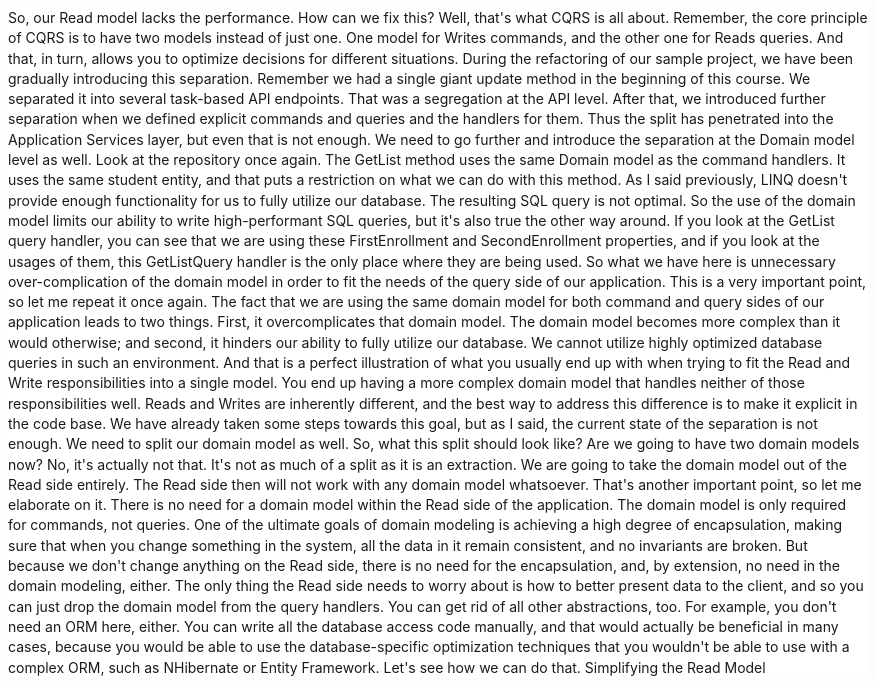 So, our Read model lacks the performance. How can we fix this? Well, that's what CQRS is all about. Remember, the core principle of CQRS is to have two models instead of just one. One model for Writes commands, and the other one for Reads queries. And that, in turn, allows you to optimize decisions for different situations. During the refactoring of our sample project, we have been gradually introducing this separation. Remember we had a single giant update method in the beginning of this course. We separated it into several task-based API endpoints. That was a segregation at the API level. After that, we introduced further separation when we defined explicit commands and queries and the handlers for them. Thus the split has penetrated into the Application Services layer, but even that is not enough. We need to go further and introduce the separation at the Domain model level as well. Look at the repository once again. The GetList method uses the same Domain model as the command handlers. It uses the same student entity, and that puts a restriction on what we can do with this method. As I said previously, LINQ doesn't provide enough functionality for us to fully utilize our database. The resulting SQL query is not optimal. So the use of the domain model limits our ability to write high-performant SQL queries, but it's also true the other way around. If you look at the GetList query handler, you can see that we are using these FirstEnrollment and SecondEnrollment properties, and if you look at the usages of them, this GetListQuery handler is the only place where they are being used. So what we have here is unnecessary over-complication of the domain model in order to fit the needs of the query side of our application. This is a very important point, so let me repeat it once again. The fact that we are using the same domain model for both command and query sides of our application leads to two things. First, it overcomplicates that domain model. The domain model becomes more complex than it would otherwise; and second, it hinders our ability to fully utilize our database. We cannot utilize highly optimized database queries in such an environment. And that is a perfect illustration of what you usually end up with when trying to fit the Read and Write responsibilities into a single model. You end up having a more complex domain model that handles neither of those responsibilities well. Reads and Writes are inherently different, and the best way to address this difference is to make it explicit in the code base. We have already taken some steps towards this goal, but as I said, the current state of the separation is not enough. We need to split our domain model as well. So, what this split should look like? Are we going to have two domain models now? No, it's actually not that. It's not as much of a split as it is an extraction. We are going to take the domain model out of the Read side entirely. The Read side then will not work with any domain model whatsoever. That's another important point, so let me elaborate on it. There is no need for a domain model within the Read side of the application. The domain model is only required for commands, not queries. One of the ultimate goals of domain modeling is achieving a high degree of encapsulation, making sure that when you change something in the system, all the data in it remain consistent, and no invariants are broken. But because we don't change anything on the Read side, there is no need for the encapsulation, and, by extension, no need in the domain modeling, either. The only thing the Read side needs to worry about is how to better present data to the client, and so you can just drop the domain model from the query handlers. You can get rid of all other abstractions, too. For example, you don't need an ORM here, either. You can write all the database access code manually, and that would actually be beneficial in many cases, because you would be able to use the database-specific optimization techniques that you wouldn't be able to use with a complex ORM, such as NHibernate or Entity Framework. Let's see how we can do that.
Simplifying the Read Model
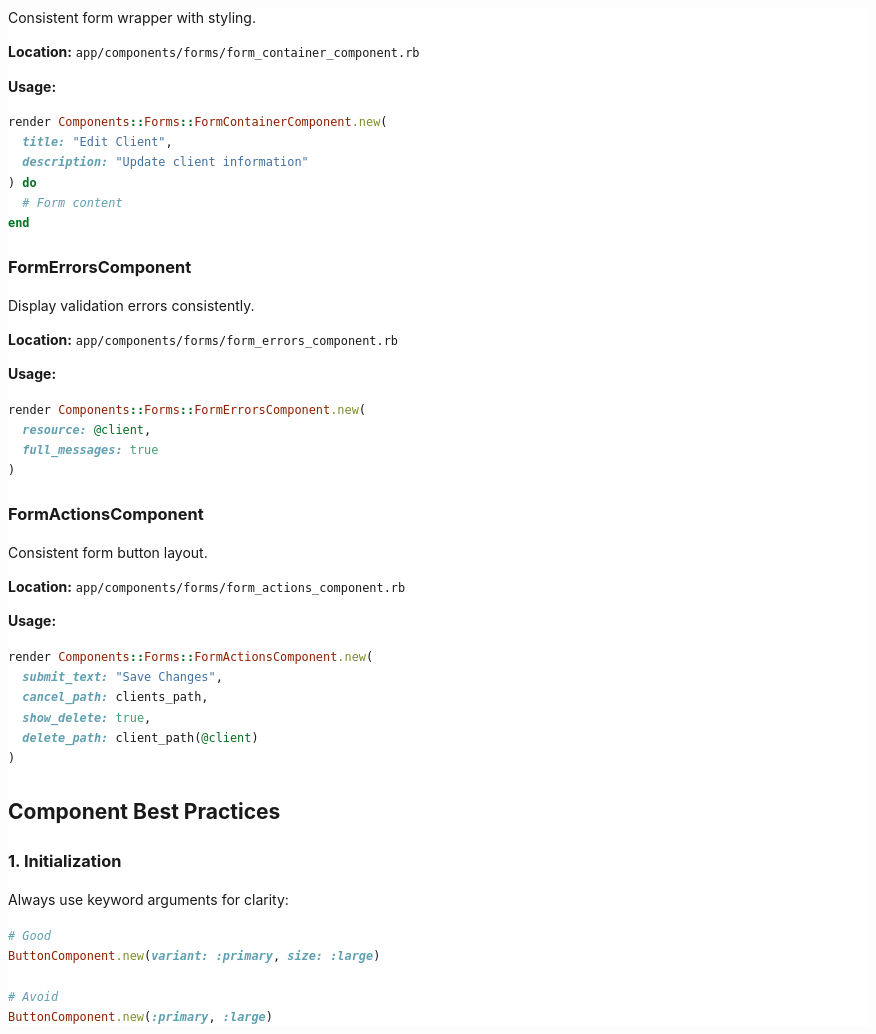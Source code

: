 Consistent form wrapper with styling.

**Location:** `app/components/forms/form_container_component.rb`

**Usage:**
```ruby
render Components::Forms::FormContainerComponent.new(
  title: "Edit Client",
  description: "Update client information"
) do
  # Form content
end
```

### FormErrorsComponent

Display validation errors consistently.

**Location:** `app/components/forms/form_errors_component.rb`

**Usage:**
```ruby
render Components::Forms::FormErrorsComponent.new(
  resource: @client,
  full_messages: true
)
```

### FormActionsComponent

Consistent form button layout.

**Location:** `app/components/forms/form_actions_component.rb`

**Usage:**
```ruby
render Components::Forms::FormActionsComponent.new(
  submit_text: "Save Changes",
  cancel_path: clients_path,
  show_delete: true,
  delete_path: client_path(@client)
)
```

## Component Best Practices

### 1. Initialization

Always use keyword arguments for clarity:
```ruby
# Good
ButtonComponent.new(variant: :primary, size: :large)

# Avoid
ButtonComponent.new(:primary, :large)
```
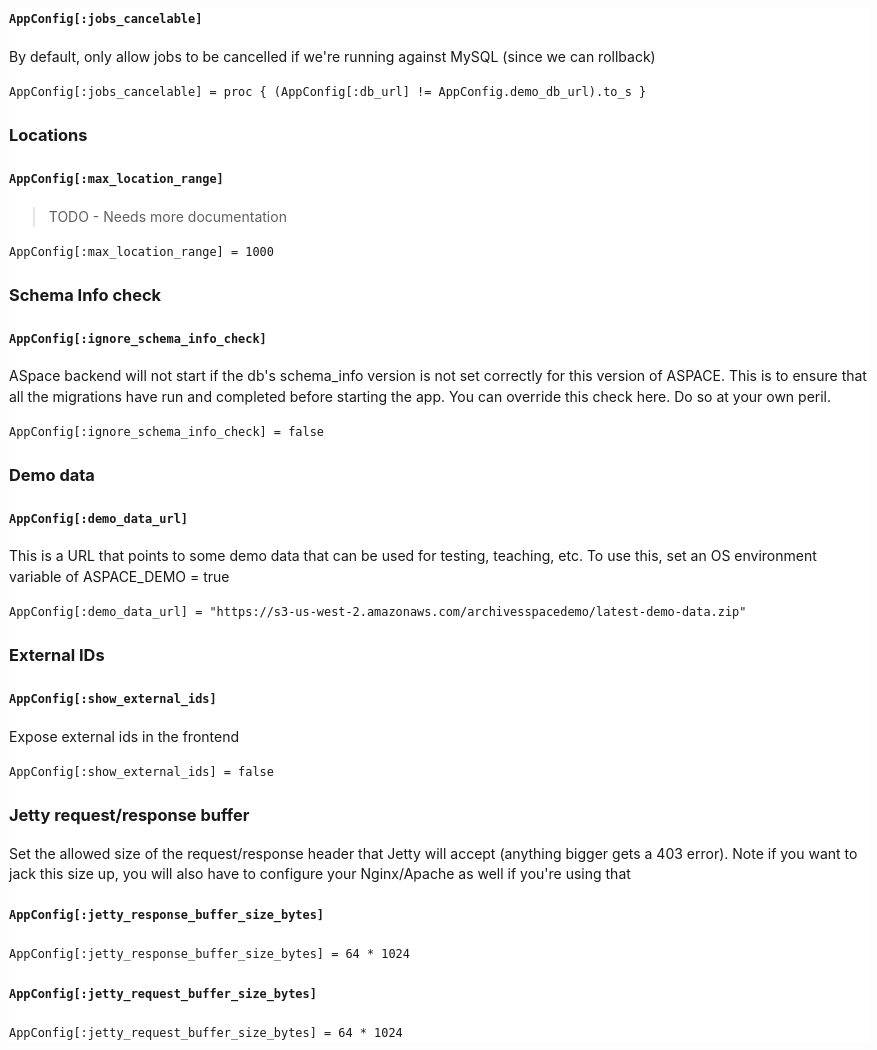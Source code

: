 #### `AppConfig[:jobs_cancelable]`

By default, only allow jobs to be cancelled if we're running against MySQL (since we can rollback)

`AppConfig[:jobs_cancelable] = proc { (AppConfig[:db_url] != AppConfig.demo_db_url).to_s }`

### Locations

#### `AppConfig[:max_location_range]`

> TODO - Needs more documentation

`AppConfig[:max_location_range] = 1000`

### Schema Info check

#### `AppConfig[:ignore_schema_info_check]`

ASpace backend will not start if the db's schema_info version is not set
correctly for this version of ASPACE. This is to ensure that all the
migrations have run and completed before starting the app. You can override
this check here. Do so at your own peril.

`AppConfig[:ignore_schema_info_check] = false`

### Demo data

#### `AppConfig[:demo_data_url]`

This is a URL that points to some demo data that can be used for testing,
teaching, etc. To use this, set an OS environment variable of ASPACE_DEMO = true

`AppConfig[:demo_data_url] = "https://s3-us-west-2.amazonaws.com/archivesspacedemo/latest-demo-data.zip"`

### External IDs

#### `AppConfig[:show_external_ids]`

Expose external ids in the frontend

`AppConfig[:show_external_ids] = false`

### Jetty request/response buffer

Set the allowed size of the request/response header that Jetty will accept
(anything bigger gets a 403 error). Note if you want to jack this size up,
you will also have to configure your Nginx/Apache as well if you're using that

#### `AppConfig[:jetty_response_buffer_size_bytes]`

`AppConfig[:jetty_response_buffer_size_bytes] = 64 * 1024`

#### `AppConfig[:jetty_request_buffer_size_bytes]`

`AppConfig[:jetty_request_buffer_size_bytes] = 64 * 1024`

================

What you return should be all of the material above, exactly, and none of its pictures.

 So, our Read model lacks the performance. How can we fix this? Well, that's what CQRS is all about. Remember, the core principle of CQRS is to have two models instead of just one. One model for Writes commands, and the other one for Reads queries. And that, in turn, allows you to optimize decisions for different situations. During the refactoring of our sample project, we have been gradually introducing this separation. Remember we had a single giant update method in the beginning of this course. We separated it into several task-based API endpoints. That was a segregation at the API level. After that, we introduced further separation when we defined explicit commands and queries and the handlers for them. Thus the split has penetrated into the Application Services layer, but even that is not enough. We need to go further and introduce the separation at the Domain model level as well. Look at the repository once again. The GetList method uses the same Domain model as the command handlers. It uses the same student entity, and that puts a restriction on what we can do with this method. As I said previously, LINQ doesn't provide enough functionality for us to fully utilize our database. The resulting SQL query is not optimal. So the use of the domain model limits our ability to write high-performant SQL queries, but it's also true the other way around. If you look at the GetList query handler, you can see that we are using these FirstEnrollment and SecondEnrollment properties, and if you look at the usages of them, this GetListQuery handler is the only place where they are being used. So what we have here is unnecessary over-complication of the domain model in order to fit the needs of the query side of our application. This is a very important point, so let me repeat it once again. The fact that we are using the same domain model for both command and query sides of our application leads to two things. First, it overcomplicates that domain model. The domain model becomes more complex than it would otherwise; and second, it hinders our ability to fully utilize our database. We cannot utilize highly optimized database queries in such an environment. And that is a perfect illustration of what you usually end up with when trying to fit the Read and Write responsibilities into a single model. You end up having a more complex domain model that handles neither of those responsibilities well. Reads and Writes are inherently different, and the best way to address this difference is to make it explicit in the code base. We have already taken some steps towards this goal, but as I said, the current state of the separation is not enough. We need to split our domain model as well. So, what this split should look like? Are we going to have two domain models now? No, it's actually not that. It's not as much of a split as it is an extraction. We are going to take the domain model out of the Read side entirely. The Read side then will not work with any domain model whatsoever. That's another important point, so let me elaborate on it. There is no need for a domain model within the Read side of the application. The domain model is only required for commands, not queries. One of the ultimate goals of domain modeling is achieving a high degree of encapsulation, making sure that when you change something in the system, all the data in it remain consistent, and no invariants are broken. But because we don't change anything on the Read side, there is no need for the encapsulation, and, by extension, no need in the domain modeling, either. The only thing the Read side needs to worry about is how to better present data to the client, and so you can just drop the domain model from the query handlers. You can get rid of all other abstractions, too. For example, you don't need an ORM here, either. You can write all the database access code manually, and that would actually be beneficial in many cases, because you would be able to use the database-specific optimization techniques that you wouldn't be able to use with a complex ORM, such as NHibernate or Entity Framework. Let's see how we can do that.
Simplifying the Read Model
Source code

: Consistent form wrapper with styling.

**Location:** `app/components/forms/form_container_component.rb`

**Usage:**
```ruby
render Components::Forms::FormContainerComponent.new(
  title: "Edit Client",
  description: "Update client information"
) do
  # Form content
end
```

### FormErrorsComponent

Display validation errors consistently.

**Location:** `app/components/forms/form_errors_component.rb`

**Usage:**
```ruby
render Components::Forms::FormErrorsComponent.new(
  resource: @client,
  full_messages: true
)
```

### FormActionsComponent

Consistent form button layout.

**Location:** `app/components/forms/form_actions_component.rb`

**Usage:**
```ruby
render Components::Forms::FormActionsComponent.new(
  submit_text: "Save Changes",
  cancel_path: clients_path,
  show_delete: true,
  delete_path: client_path(@client)
)
```

## Component Best Practices

### 1. Initialization

Always use keyword arguments for clarity:
```ruby
# Good
ButtonComponent.new(variant: :primary, size: :large)

# Avoid
ButtonComponent.new(:primary, :large)
```
Source code

: #### `AppConfig[:jobs_cancelable]`

By default, only allow jobs to be cancelled if we're running against MySQL (since we can rollback)

`AppConfig[:jobs_cancelable] = proc { (AppConfig[:db_url] != AppConfig.demo_db_url).to_s }`

### Locations

#### `AppConfig[:max_location_range]`

> TODO - Needs more documentation

`AppConfig[:max_location_range] = 1000`

### Schema Info check

#### `AppConfig[:ignore_schema_info_check]`

ASpace backend will not start if the db's schema_info version is not set
correctly for this version of ASPACE. This is to ensure that all the
migrations have run and completed before starting the app. You can override
this check here. Do so at your own peril.

`AppConfig[:ignore_schema_info_check] = false`

### Demo data

#### `AppConfig[:demo_data_url]`

This is a URL that points to some demo data that can be used for testing,
teaching, etc. To use this, set an OS environment variable of ASPACE_DEMO = true

`AppConfig[:demo_data_url] = "https://s3-us-west-2.amazonaws.com/archivesspacedemo/latest-demo-data.zip"`

### External IDs

#### `AppConfig[:show_external_ids]`

Expose external ids in the frontend

`AppConfig[:show_external_ids] = false`

### Jetty request/response buffer

Set the allowed size of the request/response header that Jetty will accept
(anything bigger gets a 403 error). Note if you want to jack this size up,
you will also have to configure your Nginx/Apache as well if you're using that

#### `AppConfig[:jetty_response_buffer_size_bytes]`

`AppConfig[:jetty_response_buffer_size_bytes] = 64 * 1024`

#### `AppConfig[:jetty_request_buffer_size_bytes]`

`AppConfig[:jetty_request_buffer_size_bytes] = 64 * 1024`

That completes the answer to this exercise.